*** Opening of DATA EXTRACT ***

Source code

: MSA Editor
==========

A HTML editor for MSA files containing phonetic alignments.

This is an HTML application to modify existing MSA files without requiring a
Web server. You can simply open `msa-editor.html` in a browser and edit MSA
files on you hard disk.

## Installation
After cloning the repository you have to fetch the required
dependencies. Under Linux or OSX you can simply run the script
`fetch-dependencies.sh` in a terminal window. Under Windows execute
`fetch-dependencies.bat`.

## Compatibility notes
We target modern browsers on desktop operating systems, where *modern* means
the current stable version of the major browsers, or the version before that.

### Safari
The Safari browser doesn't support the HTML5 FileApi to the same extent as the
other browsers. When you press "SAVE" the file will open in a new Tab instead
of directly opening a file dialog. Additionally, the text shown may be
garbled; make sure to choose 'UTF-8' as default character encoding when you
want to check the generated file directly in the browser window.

*** Close of DATA EXTRACT ***

• [TASK OBJECTIVE] Looking at the data above, return every line from the one with "Under Windows execute" down to the one with "The Safari browser", exactly and inclusively.

• [ANSWER TO THIS TASK]
`fetch-dependencies.sh` in a terminal window. Under Windows execute
`fetch-dependencies.bat`.

## Compatibility notes
We target modern browsers on desktop operating systems, where *modern* means
the current stable version of the major browsers, or the version before that.

### Safari
The Safari browser doesn't support the HTML5 FileApi to the same extent as the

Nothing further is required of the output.